-- Opening Marker --

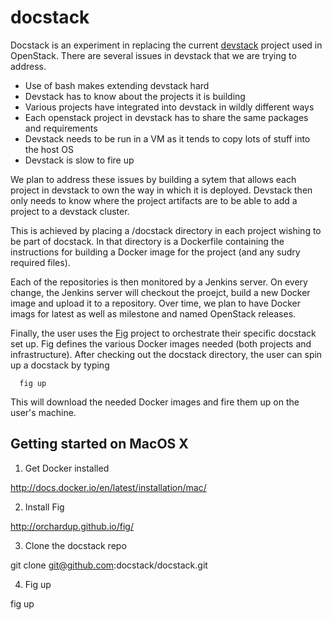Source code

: docstack
========

Docstack is an experiment in replacing the current [devstack](http://devstack.org/) project used in OpenStack. There are several issues in devstack that we are trying to address.

* Use of bash makes extending devstack hard
* Devstack has to know about the projects it is building
* Various projects have integrated into devstack in wildly different ways
* Each openstack project in devstack has to share the same packages and requirements
* Devstack needs to be run in a VM as it tends to copy lots of stuff into the host OS
* Devstack is slow to fire up

We plan to address these issues by building a sytem that allows each project in devstack to own the way in which it is deployed. Devstack then only needs to know where the project artifacts are to be able to add a project to a devstack cluster. 

This is achieved by placing a /docstack directory in each project wishing to be part of docstack. In that directory is a Dockerfile containing the instructions for building a Docker image for the project (and any sudry required files). 

Each of the repositories is then monitored by a Jenkins server. On every change, the Jenkins server will checkout the proejct, build a new Docker image and upload it to a repository. Over time, we plan to have Docker imags for latest as well as milestone and named OpenStack releases.

Finally, the user uses the [Fig](http://orchardup.github.io/fig/) project to orchestrate their specific docstack set up. Fig defines the various Docker images needed (both projects and infrastructure). After checking out the docstack directory, the user can spin up a docstack by typing 

```
  fig up
```

This will download the needed Docker images and fire them up on the user's machine.

Getting started on MacOS X
--------------------------

1. Get Docker installed

  http://docs.docker.io/en/latest/installation/mac/
  
2. Install Fig

  http://orchardup.github.io/fig/
  
3. Clone the docstack repo

  git clone git@github.com:docstack/docstack.git

4. Fig up

  fig up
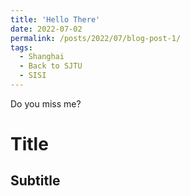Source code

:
 ```yaml
---
title: 'Hello There'
date: 2022-07-02
permalink: /posts/2022/07/blog-post-1/
tags:
  - Shanghai
  - Back to SJTU
  - SISI
---
```


Do you miss me?

Title
======

Subtitle
------
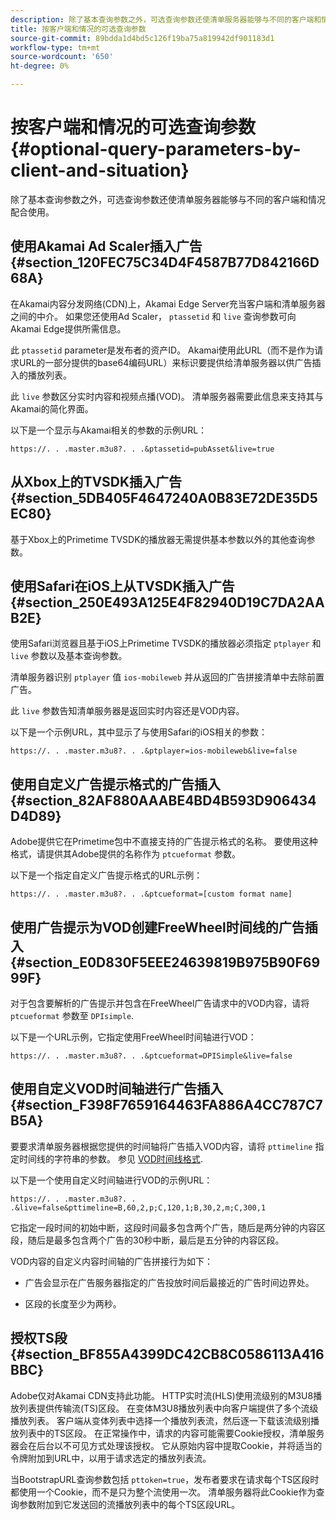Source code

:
 ```yaml
---
description: 除了基本查询参数之外，可选查询参数还使清单服务器能够与不同的客户端和情况配合使用。
title: 按客户端和情况的可选查询参数
source-git-commit: 89bdda1d4bd5c126f19ba75a819942df901183d1
workflow-type: tm+mt
source-wordcount: '650'
ht-degree: 0%

---
```



# 按客户端和情况的可选查询参数 {#optional-query-parameters-by-client-and-situation}

除了基本查询参数之外，可选查询参数还使清单服务器能够与不同的客户端和情况配合使用。

## 使用Akamai Ad Scaler插入广告 {#section_120FEC75C34D4F4587B77D842166D68A}

在Akamai内容分发网络(CDN)上，Akamai Edge Server充当客户端和清单服务器之间的中介。 如果您还使用Ad Scaler， `ptassetid` 和 `live` 查询参数可向Akamai Edge提供所需信息。

此 `ptassetid` parameter是发布者的资产ID。 Akamai使用此URL（而不是作为请求URL的一部分提供的base64编码URL）来标识要提供给清单服务器以供广告插入的播放列表。

此 `live` 参数区分实时内容和视频点播(VOD)。 清单服务器需要此信息来支持其与Akamai的简化界面。

以下是一个显示与Akamai相关的参数的示例URL：

```
https://. . .master.m3u8?. . .&ptassetid=pubAsset&live=true
```

## 从Xbox上的TVSDK插入广告 {#section_5DB405F4647240A0B83E72DE35D5EC80}

基于Xbox上的Primetime TVSDK的播放器无需提供基本参数以外的其他查询参数。

## 使用Safari在iOS上从TVSDK插入广告 {#section_250E493A125E4F82940D19C7DA2AAB2E}

使用Safari浏览器且基于iOS上Primetime TVSDK的播放器必须指定 `ptplayer` 和 `live` 参数以及基本查询参数。

清单服务器识别 `ptplayer` 值 `ios-mobileweb` 并从返回的广告拼接清单中去除前置广告。

此 `live` 参数告知清单服务器是返回实时内容还是VOD内容。

以下是一个示例URL，其中显示了与使用Safari的iOS相关的参数：

```URL
https://. . .master.m3u8?. . .&ptplayer=ios-mobileweb&live=false
```

## 使用自定义广告提示格式的广告插入 {#section_82AF880AAABE4BD4B593D906434D4D89}

Adobe提供它在Primetime包中不直接支持的广告提示格式的名称。 要使用这种格式，请提供其Adobe提供的名称作为 `ptcueformat` 参数。

以下是一个指定自定义广告提示格式的URL示例：

```URL
https://. . .master.m3u8?. . .&ptcueformat=[custom format name]
```

## 使用广告提示为VOD创建FreeWheel时间线的广告插入 {#section_E0D830F5EEE24639819B975B90F6999F}

对于包含要解析的广告提示并包含在FreeWheel广告请求中的VOD内容，请将 `ptcueformat` 参数至 `DPIsimple`.

以下是一个URL示例，它指定使用FreeWheel时间轴进行VOD：

```URL
https://. . .master.m3u8?. . .&ptcueformat=DPISimple&live=false
```

## 使用自定义VOD时间轴进行广告插入 {#section_F398F7659164463FA886A4CC787C7B5A}

要要求清单服务器根据您提供的时间轴将广告插入VOD内容，请将 `pttimeline` 指定时间线的字符串的参数。 参见 [VOD时间线格式](/help/primetime-ad-insertion/~old-msapi-topics/ms-changes-vod-timeline/ms-api-timeline-format.md).

以下是一个使用自定义时间轴进行VOD的示例URL：

```URL
https://. . .master.m3u8?. . .&live=false&pttimeline=B,60,2,p;C,120,1;B,30,2,m;C,300,1
```

它指定一段时间的初始中断，这段时间最多包含两个广告，随后是两分钟的内容区段，随后是最多包含两个广告的30秒中断，最后是五分钟的内容区段。

VOD内容的自定义内容时间轴的广告拼接行为如下：

* 广告会显示在广告服务器指定的广告投放时间后最接近的广告时间边界处。

* 区段的长度至少为两秒。

## 授权TS段 {#section_BF855A4399DC42CB8C0586113A416BBC}

Adobe仅对Akamai CDN支持此功能。 HTTP实时流(HLS)使用流级别的M3U8播放列表提供传输流(TS)区段。 在变体M3U8播放列表中向客户端提供了多个流级播放列表。 客户端从变体列表中选择一个播放列表流，然后逐一下载该流级别播放列表中的TS区段。 在正常操作中，请求的内容可能需要Cookie授权，清单服务器会在后台以不可见方式处理该授权。 它从原始内容中提取Cookie，并将适当的令牌附加到URL中，以用于请求选定的播放列表流。

当BootstrapURL查询参数包括 `pttoken=true`，发布者要求在请求每个TS区段时都使用一个Cookie，而不是只为整个流使用一次。 清单服务器将此Cookie作为查询参数附加到它发送回的流播放列表中的每个TS区段URL。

-- Closing Marker --

Find the word "pttimeline" in the entries above. Copy every line that has it.

要要求清单服务器根据您提供的时间轴将广告插入VOD内容，请将 `pttimeline` 指定时间线的字符串的参数。 参见 [VOD时间线格式](/help/primetime-ad-insertion/~old-msapi-topics/ms-changes-vod-timeline/ms-api-timeline-format.md).
https://. . .master.m3u8?. . .&live=false&pttimeline=B,60,2,p;C,120,1;B,30,2,m;C,300,1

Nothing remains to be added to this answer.